Problem requirements:
Extract from the listing each line in which the word "coming" appears.

Recorded information:
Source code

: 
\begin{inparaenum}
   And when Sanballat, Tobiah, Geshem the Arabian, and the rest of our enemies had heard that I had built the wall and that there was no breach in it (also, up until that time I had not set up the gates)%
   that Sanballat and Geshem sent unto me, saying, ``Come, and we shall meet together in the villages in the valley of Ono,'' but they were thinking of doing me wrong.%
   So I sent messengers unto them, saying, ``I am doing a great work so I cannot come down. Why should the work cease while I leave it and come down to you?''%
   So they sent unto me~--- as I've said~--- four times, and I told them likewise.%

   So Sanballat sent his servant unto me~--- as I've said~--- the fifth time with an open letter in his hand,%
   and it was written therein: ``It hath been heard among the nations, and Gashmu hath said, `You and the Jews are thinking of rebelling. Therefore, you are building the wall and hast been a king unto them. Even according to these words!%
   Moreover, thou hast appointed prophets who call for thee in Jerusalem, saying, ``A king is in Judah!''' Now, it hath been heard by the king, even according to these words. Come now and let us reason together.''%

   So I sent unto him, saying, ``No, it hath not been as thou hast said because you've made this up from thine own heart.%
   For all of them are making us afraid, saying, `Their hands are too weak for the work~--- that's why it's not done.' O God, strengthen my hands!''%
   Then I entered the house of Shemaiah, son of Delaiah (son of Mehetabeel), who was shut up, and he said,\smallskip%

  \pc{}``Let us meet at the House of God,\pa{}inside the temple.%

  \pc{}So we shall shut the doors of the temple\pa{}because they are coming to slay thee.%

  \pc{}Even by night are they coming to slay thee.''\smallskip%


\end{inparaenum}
--
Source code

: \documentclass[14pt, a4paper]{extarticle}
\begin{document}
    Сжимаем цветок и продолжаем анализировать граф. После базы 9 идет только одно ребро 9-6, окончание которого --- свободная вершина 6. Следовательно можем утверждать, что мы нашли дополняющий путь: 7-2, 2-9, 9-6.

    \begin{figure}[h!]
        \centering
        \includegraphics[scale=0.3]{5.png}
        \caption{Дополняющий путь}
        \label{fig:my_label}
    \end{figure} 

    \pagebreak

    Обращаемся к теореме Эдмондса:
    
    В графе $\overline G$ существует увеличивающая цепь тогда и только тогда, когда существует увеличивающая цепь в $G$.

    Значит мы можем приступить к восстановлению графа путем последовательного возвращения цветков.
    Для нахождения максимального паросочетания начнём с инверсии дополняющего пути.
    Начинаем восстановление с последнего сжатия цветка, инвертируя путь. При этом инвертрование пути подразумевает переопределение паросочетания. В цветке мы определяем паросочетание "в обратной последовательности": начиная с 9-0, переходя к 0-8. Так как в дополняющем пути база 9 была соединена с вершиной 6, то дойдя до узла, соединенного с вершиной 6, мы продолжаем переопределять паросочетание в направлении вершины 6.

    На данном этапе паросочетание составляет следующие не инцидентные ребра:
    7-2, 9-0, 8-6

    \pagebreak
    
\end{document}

Your response:
  \pc{}So we shall shut the doors of the temple\pa{}because they are coming to slay thee.%
  \pc{}Even by night are they coming to slay thee.''\smallskip%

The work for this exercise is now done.